SI. Chroniques et mémoires.

Le plus ancien historien national que nous ayons c'est, on le sait, GRÉGOIRE DE TOURS, le père de notre histoire. Au milieu du chaos de la barbarie mérovingienne, Grégoire de Tours apparaît comme le dernier représentant de la civilisation romaine, en même temps qu'il se montre l'homme d'une époque et d'une foi nouvelle. On chercherait vainement dans les pages qui sont restées de lui les lumières de la critique, la discussion des faits, la préoccupation des causes. Mais en racontant l'histoire d'un temps où les derniers débris de l'ancien monde persistent encore, où la piété la plus vive n'exclut pas des crimes inouïs, le saint évêque a rencontré, par sa naïveté et sa barbarie même, une singulière puissance de terreur. Ses récits sont dramatiques, animés, et le titre de sa chronique: Histoire ecclésiastique des Francs, résume heureusement en trois mots toute la société d'alors; d'un côté le christianisme, de l'autre la conquête. Le premier livre de Grégoire de Tours commence, suivant l'usage du moyen âge, à la création, et s'arrête en l'en 397 de notre ère. Les

livres suivants s'étendent de cette date à l'an 591; et c'est là qu'il faut chercher tous les souvenirs que le temps a laissés parvenir jusqu'à nous de cette époque mérovingienne si remplie de faits singuliers, d'incidents bizarres ou tragiques. L'abréviateur et continuateur de Grégoire de Tours, FRÉDÉGAIRE, qui vivait au milieu du septième siècle, a laissé des chroniques qui s'arrêtent en 641. Comme son devancier, il donne en commençant un abrégé de l'histoire universelle depuis le commencement du monde, et finit par le récit des événements accomplis de son vivant. Frédégaire est à peu près le seul historien du septième siècle; mais pour la culture littéraire, pour l'habileté de la narration, il est déjà loin de Grégoire de Tours. On sent que la barbarie a fait des progrès, que les dernières lueurs de la civilisation romaine se sont éteintes. Malgré le christianisme, il reparaît dans Frédégaire quelque chose de la dureté antique. L'habitude de tous les désastres, le spectacle de tous les crimes a émoussé en lui la pitié, et il raconte sans s'émouvoir et sans blâmer.

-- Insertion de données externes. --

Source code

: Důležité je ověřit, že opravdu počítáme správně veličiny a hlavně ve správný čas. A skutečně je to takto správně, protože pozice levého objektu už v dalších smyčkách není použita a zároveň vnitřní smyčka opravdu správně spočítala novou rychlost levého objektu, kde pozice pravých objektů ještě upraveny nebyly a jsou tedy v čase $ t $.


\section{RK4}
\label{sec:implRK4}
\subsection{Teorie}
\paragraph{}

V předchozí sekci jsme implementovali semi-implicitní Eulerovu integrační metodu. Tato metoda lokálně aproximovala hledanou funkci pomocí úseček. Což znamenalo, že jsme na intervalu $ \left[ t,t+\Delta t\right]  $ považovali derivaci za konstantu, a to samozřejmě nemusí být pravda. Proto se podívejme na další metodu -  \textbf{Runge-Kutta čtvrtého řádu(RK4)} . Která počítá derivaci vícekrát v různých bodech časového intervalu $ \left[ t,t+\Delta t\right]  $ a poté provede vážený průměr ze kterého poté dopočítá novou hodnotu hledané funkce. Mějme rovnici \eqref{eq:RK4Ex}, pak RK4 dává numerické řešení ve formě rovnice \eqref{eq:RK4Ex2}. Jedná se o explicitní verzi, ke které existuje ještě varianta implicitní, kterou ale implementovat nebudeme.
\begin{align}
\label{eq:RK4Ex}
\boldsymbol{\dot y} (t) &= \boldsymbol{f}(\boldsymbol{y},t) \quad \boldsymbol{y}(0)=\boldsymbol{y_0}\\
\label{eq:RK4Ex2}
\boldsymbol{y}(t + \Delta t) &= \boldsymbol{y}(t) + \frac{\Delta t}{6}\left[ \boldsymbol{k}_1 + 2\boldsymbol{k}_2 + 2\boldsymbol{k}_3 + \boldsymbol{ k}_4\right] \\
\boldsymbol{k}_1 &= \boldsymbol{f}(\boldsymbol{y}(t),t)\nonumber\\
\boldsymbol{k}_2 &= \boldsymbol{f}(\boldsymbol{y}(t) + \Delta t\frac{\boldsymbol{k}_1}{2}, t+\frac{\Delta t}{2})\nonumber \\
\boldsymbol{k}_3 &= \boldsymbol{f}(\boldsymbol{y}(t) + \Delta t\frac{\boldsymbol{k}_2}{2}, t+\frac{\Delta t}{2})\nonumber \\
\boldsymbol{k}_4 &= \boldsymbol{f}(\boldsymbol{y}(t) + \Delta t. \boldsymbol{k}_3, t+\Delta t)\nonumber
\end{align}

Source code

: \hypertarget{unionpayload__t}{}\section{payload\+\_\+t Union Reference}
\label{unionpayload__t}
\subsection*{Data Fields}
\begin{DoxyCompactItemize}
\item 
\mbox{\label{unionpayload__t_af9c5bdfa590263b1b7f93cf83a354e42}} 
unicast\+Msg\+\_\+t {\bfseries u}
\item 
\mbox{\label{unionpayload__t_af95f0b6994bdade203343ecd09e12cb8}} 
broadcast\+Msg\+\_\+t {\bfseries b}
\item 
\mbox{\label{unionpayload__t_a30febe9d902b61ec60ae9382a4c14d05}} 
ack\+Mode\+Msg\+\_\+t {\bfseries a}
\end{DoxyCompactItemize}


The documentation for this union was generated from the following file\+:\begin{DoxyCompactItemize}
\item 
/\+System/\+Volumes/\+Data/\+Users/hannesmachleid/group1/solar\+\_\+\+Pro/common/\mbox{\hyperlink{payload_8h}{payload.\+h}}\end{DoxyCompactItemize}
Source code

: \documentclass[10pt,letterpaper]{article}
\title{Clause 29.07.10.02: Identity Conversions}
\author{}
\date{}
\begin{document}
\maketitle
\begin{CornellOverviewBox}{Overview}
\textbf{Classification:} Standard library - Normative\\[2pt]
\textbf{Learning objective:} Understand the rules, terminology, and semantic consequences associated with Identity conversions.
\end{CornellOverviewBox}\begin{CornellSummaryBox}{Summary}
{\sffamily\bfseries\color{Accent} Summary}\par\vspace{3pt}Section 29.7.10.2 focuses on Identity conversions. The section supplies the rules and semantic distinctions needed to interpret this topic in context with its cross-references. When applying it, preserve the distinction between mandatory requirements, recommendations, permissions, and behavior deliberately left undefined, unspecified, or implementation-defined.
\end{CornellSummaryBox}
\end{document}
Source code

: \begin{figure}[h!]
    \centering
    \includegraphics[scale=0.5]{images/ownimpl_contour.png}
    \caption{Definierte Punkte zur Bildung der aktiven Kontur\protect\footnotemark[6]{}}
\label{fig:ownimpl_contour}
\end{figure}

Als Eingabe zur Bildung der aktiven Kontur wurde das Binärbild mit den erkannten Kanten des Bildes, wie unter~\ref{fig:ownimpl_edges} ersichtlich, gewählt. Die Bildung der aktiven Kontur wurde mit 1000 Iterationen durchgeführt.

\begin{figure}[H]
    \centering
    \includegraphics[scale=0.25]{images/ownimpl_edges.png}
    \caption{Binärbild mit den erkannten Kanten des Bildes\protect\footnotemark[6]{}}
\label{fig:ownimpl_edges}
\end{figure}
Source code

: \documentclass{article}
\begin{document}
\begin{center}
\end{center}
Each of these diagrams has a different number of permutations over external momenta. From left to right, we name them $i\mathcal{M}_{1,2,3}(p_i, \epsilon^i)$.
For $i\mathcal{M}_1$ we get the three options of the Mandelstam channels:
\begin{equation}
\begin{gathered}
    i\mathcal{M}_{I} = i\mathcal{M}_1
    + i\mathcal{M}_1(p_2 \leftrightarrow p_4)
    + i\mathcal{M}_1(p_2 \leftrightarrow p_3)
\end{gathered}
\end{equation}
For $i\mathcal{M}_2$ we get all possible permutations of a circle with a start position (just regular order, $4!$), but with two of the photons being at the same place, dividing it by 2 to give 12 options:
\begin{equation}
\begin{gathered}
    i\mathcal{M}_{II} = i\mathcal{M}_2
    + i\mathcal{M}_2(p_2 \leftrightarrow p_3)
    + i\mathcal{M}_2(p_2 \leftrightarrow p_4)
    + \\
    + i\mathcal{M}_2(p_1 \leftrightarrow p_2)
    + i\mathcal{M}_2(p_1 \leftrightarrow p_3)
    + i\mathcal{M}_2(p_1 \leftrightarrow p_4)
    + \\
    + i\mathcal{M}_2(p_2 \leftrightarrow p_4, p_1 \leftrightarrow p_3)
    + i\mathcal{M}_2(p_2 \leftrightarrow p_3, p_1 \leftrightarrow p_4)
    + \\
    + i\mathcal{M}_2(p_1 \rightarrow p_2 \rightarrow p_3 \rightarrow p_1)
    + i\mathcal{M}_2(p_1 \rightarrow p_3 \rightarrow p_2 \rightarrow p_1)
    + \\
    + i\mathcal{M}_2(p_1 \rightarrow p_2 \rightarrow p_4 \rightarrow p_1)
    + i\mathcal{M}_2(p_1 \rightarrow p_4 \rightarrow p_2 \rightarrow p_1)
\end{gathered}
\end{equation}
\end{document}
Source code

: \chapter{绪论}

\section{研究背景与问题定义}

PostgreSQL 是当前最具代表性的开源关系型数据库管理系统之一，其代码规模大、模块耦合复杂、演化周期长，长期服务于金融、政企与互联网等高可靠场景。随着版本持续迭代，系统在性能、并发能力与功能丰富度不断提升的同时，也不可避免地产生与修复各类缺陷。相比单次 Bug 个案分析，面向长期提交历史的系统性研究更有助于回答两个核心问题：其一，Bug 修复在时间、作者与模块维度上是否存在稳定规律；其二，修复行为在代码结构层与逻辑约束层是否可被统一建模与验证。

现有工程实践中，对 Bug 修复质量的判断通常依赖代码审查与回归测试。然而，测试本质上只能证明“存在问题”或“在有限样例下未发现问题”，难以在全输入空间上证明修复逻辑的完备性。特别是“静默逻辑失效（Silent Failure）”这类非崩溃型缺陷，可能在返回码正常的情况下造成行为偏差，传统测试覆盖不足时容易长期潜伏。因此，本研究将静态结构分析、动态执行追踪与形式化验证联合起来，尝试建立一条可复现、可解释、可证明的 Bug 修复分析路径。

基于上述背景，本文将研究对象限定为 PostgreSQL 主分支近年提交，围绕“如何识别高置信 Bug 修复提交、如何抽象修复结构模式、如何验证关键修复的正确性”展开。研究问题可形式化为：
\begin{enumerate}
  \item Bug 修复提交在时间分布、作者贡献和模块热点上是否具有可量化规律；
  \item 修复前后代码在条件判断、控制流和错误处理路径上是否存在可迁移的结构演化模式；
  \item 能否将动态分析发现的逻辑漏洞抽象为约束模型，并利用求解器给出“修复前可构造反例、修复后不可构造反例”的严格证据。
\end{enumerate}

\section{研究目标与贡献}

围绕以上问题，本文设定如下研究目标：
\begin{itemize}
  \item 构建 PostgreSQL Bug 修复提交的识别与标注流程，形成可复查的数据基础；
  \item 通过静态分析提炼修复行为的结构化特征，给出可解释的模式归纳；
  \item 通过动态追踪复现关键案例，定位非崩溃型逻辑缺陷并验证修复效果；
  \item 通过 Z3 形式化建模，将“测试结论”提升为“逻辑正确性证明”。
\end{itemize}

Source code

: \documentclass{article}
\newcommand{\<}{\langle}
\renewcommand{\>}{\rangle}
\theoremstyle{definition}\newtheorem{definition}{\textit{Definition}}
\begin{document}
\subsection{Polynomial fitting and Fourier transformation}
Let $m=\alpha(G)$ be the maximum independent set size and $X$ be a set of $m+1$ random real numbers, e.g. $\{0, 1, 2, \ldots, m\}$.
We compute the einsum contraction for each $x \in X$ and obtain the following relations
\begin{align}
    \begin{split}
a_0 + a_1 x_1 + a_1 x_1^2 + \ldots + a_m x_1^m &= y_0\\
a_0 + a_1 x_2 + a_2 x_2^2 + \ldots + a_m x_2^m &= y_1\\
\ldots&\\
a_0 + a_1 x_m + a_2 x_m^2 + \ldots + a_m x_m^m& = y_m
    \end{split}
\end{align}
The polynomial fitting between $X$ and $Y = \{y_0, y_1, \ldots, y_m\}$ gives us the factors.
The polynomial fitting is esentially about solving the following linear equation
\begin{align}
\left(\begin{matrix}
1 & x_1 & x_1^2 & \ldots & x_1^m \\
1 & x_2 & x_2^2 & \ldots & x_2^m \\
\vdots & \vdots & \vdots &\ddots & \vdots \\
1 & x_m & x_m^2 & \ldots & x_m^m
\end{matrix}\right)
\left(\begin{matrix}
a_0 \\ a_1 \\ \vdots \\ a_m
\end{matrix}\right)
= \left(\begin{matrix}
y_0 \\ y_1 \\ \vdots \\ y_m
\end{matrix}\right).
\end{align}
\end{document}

La Vie de saint Léger écrite par un moine de Saint-Symphorien d'Autun, est à peu près le seul document historique propre à éclairer la seconde moitié du septième siècle. Ainsi que le remarque M. Guizot, à défaut de cette légende grossière mais pathétique encore, l'histoire des Mérovingiens, de 660 à 680, serait tout à fait inintelligible.

Les grands événements du règne de Charlemagne, et l'homme supérieur qui a dominé ces événements, n'ont laissé par malheur dans nos annales que des souvenirs incomplets et vagues. C'est dans EGINHARD qu'il faut chercher les renseignements les plus précis et les plus complets. Éginhard a écrit des Annales qui s'étendent de 741 à 829, et une Vie de Charlemagne, qui porte à chaque phrase un caractère de vérité incontestable. Les Lettres de cet historien présentent également des détails fort curieux sur l'état social et les mœurs du neuvième siècle; mais la critique historique est toujours absente.

Deux écrivains contemporains de Louis le Débonnaire, THEGAN, chorévêque de Trèves, et un anonyme connu

sous le nom de l'ASTRONOME, nous ont laissé la Vie de ce roi. On trouve, au milieu d'un grand nombre d'erreurs chronologiques, des indications curieuses sur le caractère du monarque; mais c'est surtout dans le poëme d'ERMOLD LENOIR, Faits et gestes de Louis le Pieux, qu'il faut chercher sur ce regne, sur les mœurs et l'état général de la société de ce temps, les détails les plus circonstanciés. Ermold ne s'occupe point des grands événements; mais sa poésie, à défaut de verve et d'inspiration, offre un tableau intéressant des grandes réunions du champ de mai, des fêtes de la cour, des chasses royales, de toutes les choses enfin qui ressuscitent pour ainsi dire les générations mortes dans leur physionomie native.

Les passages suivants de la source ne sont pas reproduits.